* **Work request**: For the records that follow, give the number of lines in which the word "multicolumn" occurs, with nothing added.
(Beginning of Data under study)
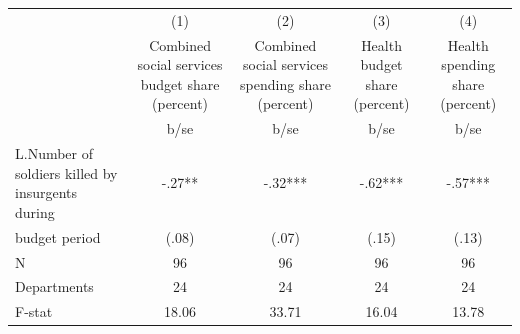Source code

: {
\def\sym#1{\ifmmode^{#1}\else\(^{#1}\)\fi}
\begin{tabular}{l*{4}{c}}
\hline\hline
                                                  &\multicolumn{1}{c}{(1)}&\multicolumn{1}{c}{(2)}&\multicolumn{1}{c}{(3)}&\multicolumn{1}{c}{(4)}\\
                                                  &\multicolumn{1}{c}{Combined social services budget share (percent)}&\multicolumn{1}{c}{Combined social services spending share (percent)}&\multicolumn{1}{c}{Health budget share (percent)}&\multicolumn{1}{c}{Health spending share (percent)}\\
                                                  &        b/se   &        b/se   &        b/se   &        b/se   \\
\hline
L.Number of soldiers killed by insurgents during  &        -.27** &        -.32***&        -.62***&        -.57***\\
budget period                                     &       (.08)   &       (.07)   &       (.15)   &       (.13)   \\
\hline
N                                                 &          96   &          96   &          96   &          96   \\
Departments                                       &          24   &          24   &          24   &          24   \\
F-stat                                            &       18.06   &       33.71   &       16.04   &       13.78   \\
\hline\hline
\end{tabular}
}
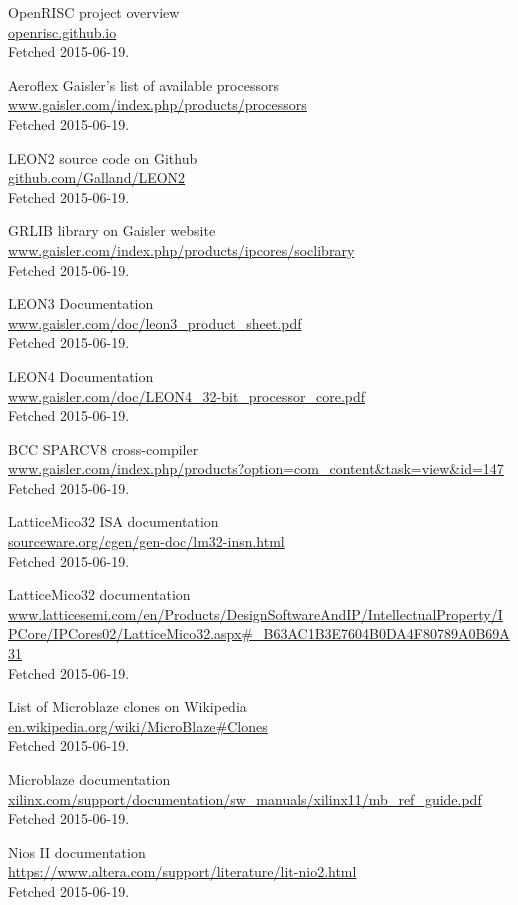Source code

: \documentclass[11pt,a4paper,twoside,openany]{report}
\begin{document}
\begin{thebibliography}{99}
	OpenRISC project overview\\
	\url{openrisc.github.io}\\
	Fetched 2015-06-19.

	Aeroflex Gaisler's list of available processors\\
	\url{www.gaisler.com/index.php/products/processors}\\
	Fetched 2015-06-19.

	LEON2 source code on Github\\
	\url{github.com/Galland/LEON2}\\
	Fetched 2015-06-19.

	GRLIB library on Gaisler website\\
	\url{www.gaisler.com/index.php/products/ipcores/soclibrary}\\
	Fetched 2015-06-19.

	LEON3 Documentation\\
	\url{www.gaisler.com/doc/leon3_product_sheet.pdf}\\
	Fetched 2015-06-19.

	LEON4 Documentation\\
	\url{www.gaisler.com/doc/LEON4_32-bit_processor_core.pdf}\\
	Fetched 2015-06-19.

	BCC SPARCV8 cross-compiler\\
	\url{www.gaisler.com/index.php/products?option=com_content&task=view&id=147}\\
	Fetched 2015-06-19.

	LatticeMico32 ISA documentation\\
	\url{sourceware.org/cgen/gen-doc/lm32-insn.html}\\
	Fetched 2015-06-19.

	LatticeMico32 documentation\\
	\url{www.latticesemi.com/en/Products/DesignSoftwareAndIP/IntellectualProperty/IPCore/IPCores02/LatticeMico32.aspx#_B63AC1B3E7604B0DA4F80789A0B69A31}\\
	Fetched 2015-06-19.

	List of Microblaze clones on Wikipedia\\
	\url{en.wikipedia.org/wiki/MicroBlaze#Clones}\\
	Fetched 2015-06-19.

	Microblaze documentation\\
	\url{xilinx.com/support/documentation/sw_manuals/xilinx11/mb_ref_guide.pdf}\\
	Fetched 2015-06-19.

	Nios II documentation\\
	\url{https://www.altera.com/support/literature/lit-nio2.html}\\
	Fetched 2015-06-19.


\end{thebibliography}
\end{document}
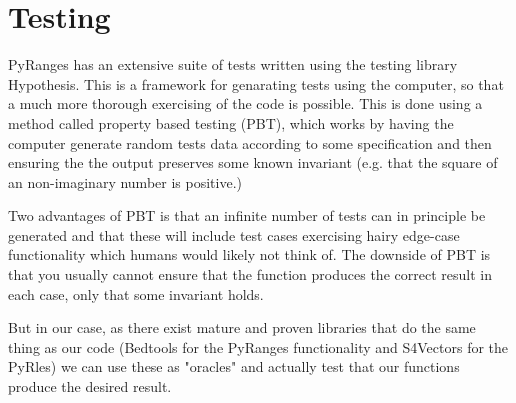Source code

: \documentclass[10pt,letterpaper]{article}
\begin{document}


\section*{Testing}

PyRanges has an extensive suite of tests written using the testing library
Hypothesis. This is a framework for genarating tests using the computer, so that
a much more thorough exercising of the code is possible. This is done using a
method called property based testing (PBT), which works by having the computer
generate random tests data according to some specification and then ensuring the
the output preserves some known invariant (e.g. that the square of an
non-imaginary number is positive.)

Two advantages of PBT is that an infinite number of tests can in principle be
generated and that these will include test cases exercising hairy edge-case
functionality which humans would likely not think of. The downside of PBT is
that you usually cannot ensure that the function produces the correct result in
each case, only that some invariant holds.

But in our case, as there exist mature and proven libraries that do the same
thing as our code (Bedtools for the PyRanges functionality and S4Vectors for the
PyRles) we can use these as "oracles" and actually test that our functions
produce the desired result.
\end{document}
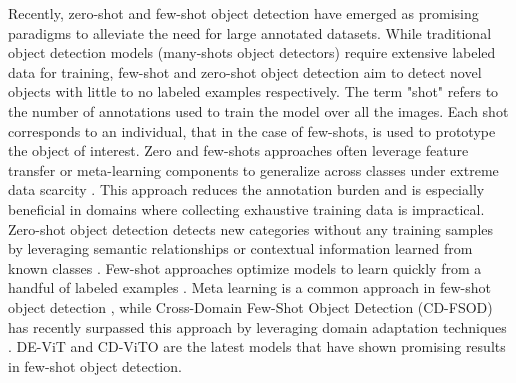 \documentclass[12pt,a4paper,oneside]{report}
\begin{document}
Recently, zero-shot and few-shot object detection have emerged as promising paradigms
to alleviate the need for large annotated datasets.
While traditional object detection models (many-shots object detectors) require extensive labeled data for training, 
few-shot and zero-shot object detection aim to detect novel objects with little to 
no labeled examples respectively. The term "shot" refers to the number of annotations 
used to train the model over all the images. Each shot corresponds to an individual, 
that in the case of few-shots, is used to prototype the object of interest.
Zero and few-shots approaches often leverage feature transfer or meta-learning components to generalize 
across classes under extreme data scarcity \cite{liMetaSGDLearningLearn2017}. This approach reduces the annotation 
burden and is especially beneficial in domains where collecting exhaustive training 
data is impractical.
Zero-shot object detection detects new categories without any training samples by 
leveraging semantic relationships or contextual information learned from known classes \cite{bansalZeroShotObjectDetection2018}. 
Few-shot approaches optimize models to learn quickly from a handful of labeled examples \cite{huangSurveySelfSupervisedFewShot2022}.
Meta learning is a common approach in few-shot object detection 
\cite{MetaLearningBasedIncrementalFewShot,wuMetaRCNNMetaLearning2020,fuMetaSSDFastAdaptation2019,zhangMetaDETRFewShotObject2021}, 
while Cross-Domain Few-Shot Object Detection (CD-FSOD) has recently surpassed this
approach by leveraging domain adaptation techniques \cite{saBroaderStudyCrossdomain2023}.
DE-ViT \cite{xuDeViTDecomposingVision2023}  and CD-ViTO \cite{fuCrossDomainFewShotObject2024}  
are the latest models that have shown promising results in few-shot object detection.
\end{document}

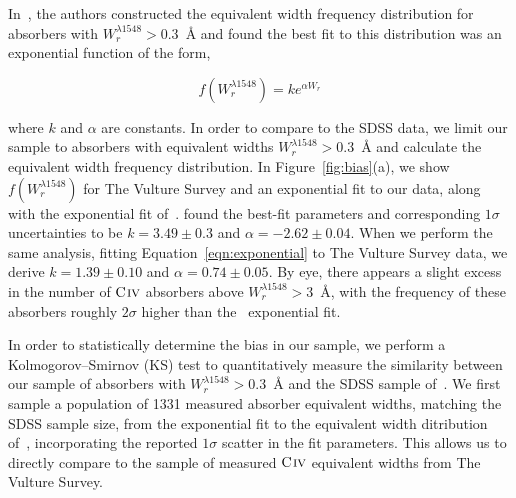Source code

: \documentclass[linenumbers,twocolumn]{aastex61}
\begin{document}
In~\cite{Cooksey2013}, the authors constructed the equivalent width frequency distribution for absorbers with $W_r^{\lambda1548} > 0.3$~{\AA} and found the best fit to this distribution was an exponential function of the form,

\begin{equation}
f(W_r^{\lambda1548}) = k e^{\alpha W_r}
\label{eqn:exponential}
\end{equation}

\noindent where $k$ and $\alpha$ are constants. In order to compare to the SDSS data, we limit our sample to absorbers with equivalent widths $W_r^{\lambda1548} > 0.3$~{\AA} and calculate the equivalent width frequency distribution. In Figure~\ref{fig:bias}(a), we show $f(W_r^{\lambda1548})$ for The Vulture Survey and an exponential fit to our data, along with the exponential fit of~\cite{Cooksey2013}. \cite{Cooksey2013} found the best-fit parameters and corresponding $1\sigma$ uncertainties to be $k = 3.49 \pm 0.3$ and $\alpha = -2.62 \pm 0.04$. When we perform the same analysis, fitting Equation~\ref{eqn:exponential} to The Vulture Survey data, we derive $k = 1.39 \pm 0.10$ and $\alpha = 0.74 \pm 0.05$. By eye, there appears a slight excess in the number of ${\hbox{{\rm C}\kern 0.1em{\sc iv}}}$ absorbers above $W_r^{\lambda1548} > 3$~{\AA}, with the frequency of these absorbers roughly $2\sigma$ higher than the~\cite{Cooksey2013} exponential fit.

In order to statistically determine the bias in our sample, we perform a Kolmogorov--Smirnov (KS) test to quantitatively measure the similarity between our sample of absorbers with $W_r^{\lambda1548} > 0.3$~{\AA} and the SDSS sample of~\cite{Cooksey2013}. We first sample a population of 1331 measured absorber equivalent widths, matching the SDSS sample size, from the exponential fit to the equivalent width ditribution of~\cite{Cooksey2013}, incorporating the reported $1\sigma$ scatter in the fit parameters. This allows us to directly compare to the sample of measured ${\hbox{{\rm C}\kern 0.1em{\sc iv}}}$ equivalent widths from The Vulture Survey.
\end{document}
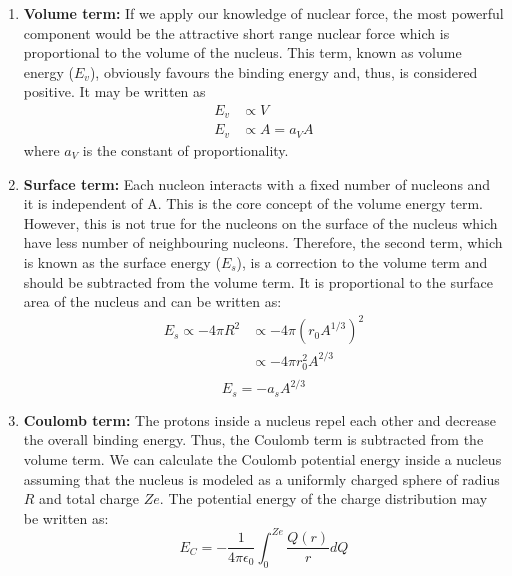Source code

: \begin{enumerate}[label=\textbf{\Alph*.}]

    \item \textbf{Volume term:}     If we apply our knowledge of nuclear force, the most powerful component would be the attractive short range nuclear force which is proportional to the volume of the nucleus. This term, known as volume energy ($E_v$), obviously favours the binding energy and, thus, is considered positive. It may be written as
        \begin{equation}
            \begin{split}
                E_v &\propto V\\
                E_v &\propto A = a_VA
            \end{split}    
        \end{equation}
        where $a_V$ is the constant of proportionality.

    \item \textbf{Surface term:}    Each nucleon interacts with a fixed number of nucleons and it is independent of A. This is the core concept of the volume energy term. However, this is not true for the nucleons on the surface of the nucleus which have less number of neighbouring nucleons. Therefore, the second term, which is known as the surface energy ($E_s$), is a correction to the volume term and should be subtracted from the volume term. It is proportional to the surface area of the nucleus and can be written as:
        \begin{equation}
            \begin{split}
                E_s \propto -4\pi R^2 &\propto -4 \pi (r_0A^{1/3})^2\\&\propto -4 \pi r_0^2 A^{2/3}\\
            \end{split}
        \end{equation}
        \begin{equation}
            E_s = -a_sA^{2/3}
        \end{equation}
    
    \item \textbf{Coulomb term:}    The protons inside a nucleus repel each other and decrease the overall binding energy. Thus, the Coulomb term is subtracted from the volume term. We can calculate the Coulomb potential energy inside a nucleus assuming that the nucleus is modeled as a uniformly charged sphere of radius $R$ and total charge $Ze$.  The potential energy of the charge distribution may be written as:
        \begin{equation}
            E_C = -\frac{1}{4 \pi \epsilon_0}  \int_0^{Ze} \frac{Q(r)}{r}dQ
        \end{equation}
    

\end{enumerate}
(End of Data under study)
* **Solution to the problem**: 2